After excelling in secondary school, Lladrovci continued his studies in Zagreb, where he connected with fellow patriots and coordinated with underground groups. In the early 1980s, he and his wife, Xhevë Krasniqi, became active members of the People's Movement of Kosovo (Albanian: LPK ), working towards the mobilization of Kosovo Albanians and others under Yugoslav rule for national liberation.

==Military career==
===Imprisonment and early activities===
In September 1985, due to his underground political activities, Lladrovci was arrested by Serbian security forces and sentenced to 10 years in prison, serving time in various prisons in Kosovo in Pristina or Gjilan and later in notorious political prisons like Lepoglava prison and Stara Gradiška prison in Croatia. He was released early in 1991 following a Croatian amnesty for political prisoners, just as the Yugoslav People's Army entered the Croatian conflict. Lladrovci, together with Jashar Prenku from Dobrashec and Mehmet Uka from Gradica, along with many other Albanians, joined Croatian forces, participating in numerous battles.

In 1993, Lladrovci moved to Munich, Germany where he became an active member of the Albanian diaspora. During this time, he emerged as a key figure within the early leadership of the KLA. He also served as the head of the LPK branch in Germany, contributing to the political and military efforts of the Kosovo Liberation Army.

===First engagements in the KLA===
On May 6, 1997, Lladrovci was with his wife Xhevë and several fellow combatants, including Luan Haradinaj, Ramush Haradinaj and Ali Ahmeti when they were ambushed by Serbian border forces, resulting to the fierce Battle of Qafë Prush. Luan Haradinaj was killed in the skirmish, while Lladrovci and others sustained minor injuries.

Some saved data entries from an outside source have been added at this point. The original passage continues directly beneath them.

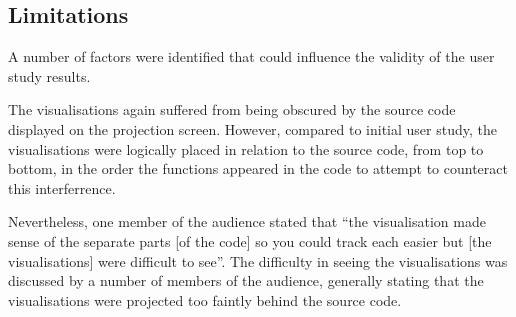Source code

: 





\subsection{Limitations}

A number of factors were identified that could influence the validity of the user study results.

The visualisations again suffered from being obscured by the source code displayed on the projection screen. However, compared to initial user study, the visualisations were logically placed in relation to the source code, from top to bottom, in the order the functions appeared in the code to attempt to counteract this interferrence.

Nevertheless, one member of the audience stated that ``the visualisation made sense of the separate parts [of the code] so you could track each easier but [the visualisations] were difficult to see''. The difficulty in seeing the visualisations was discussed by a number of members of the audience, generally stating that the visualisations were projected too faintly behind the source code.

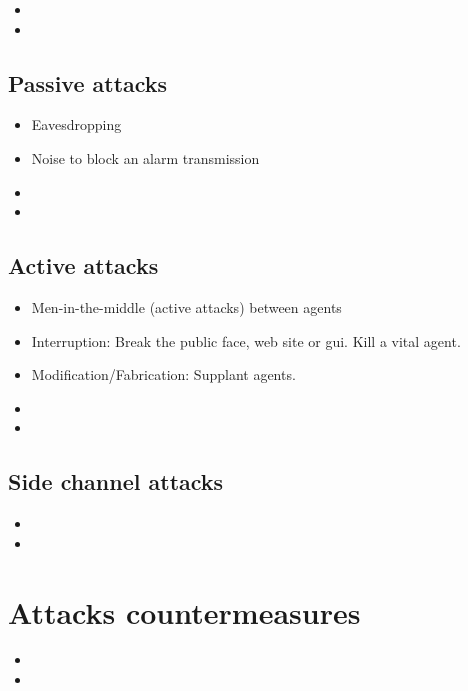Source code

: \documentclass[10pt,a4paper,twoside]{llncs}
\begin{document}
\begin{itemize}
 \item
 \item 
\end{itemize}

%
\subsection{Passive attacks \label{sec:passiveAttacks}}

\begin{itemize}
 \item Eavesdropping
 \item Noise to block an alarm transmission
 \item 
 \item 
\end{itemize}

%
\subsection{Active attacks \label{sec:activeAttacks}}

\begin{itemize}
 \item Men-in-the-middle (active attacks) between agents
 \item Interruption: Break the public face, web site or gui. Kill a vital agent.
 \item Modification/Fabrication: Supplant agents.
 \item 
 \item 
\end{itemize}

%
\subsection{Side channel attacks \label{sec:sideChannelAttacks}}

\begin{itemize}
 \item
 \item 
\end{itemize}

%
\section{Attacks countermeasures \label{sec:countermeasures}}

\begin{itemize}
 \item
 \item 
\end{itemize}
\end{document}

On March 11, 1998, just days after the Prekaz massacre, Lladrovci, alongside his wife and other key figures like Bekim Berisha and Ismet Jashari, successfully infiltrated Kosovo to join the ongoing resistance efforts. At this time, the Drenica region was heavily shelled by Serbian forces.

===Kosovo War===
Following his return to Kosovo, Lladrovci and his wife were stationed at the military point in the village of Rezallë, near Skënderaj. They later moved to Abri, joining forces with other KLA units. As the KLA expanded and consolidated its operations, Lladrovci and his comrades established a new base at the Baicë Tunnel near Elshan.

In May 1998, Lladrovci played a crucial role in capturing the Llapushnik Gorge, a strategically important location. The operation was marked by intense fighting, during which several KLA fighters, including Besim Halilaj, were killed. It ended in the Kosovo Liberation Army being victorious against Serbian forces.

Lladrovci's leadership was further highlighted in an interview he gave to the BBC May 1998, where he articulated the political philosophy of the KLA. Responding to accusations of terrorism by Serbian authorities, Lladrovci challenged them to provide evidence of any acts of terrorism committed by the KLA, contrasting this with the widespread atrocities perpetrated by Serbian forces against Kosovar Albanians.

In June 1998, Lladrovci and his unit were deployed to Shkabaj, where they established and fortified multiple KLA positions across the region. These units, referred to as "Shkaba"(Eagle), were strategically placed to cover various territories, including Çikatovë, Gllanasellë, and Gradicë.

On June 10, 1998, Lladrovci, along with key KLA members, successfully sabotaged the railway line between Fushë-Kosovë and Pejë, disrupting Serbian military logistics. By late June, at the request of Mensur Kasumi, the KLA commander of the Shala Zone, Lladrovci, along with 12 of his closest comrades, went to assist in consolidating the ranks in that area.

The Battle of Hade, fought on June 30, 1998, was one of the significant engagements under Lladrovci's command. The KLA, armed with heavy weaponry, managed to inflict substantial damage on Serbian forces, despite suffering casualties.

Following the intense battles during the summer of 1998, Lladrovci was a key figure in establishing the 114th Brigade of the Drenica Operational Zone. The brigade was tasked with defending a large territory, stretching from the Drenas to the eastern side of Çyçavicë to villages in Fushë-Kosovë . Lladrovci was appointed as the brigade commander, with Ilaz Kodra as his deputy.

==Death==
On September 22, 1998, during a Serbian military offensive in the Drenica region of Kosovo, Lladrovci and his forces, part of the KLA, were tasked with defending key positions against a major assault by Serbian forces.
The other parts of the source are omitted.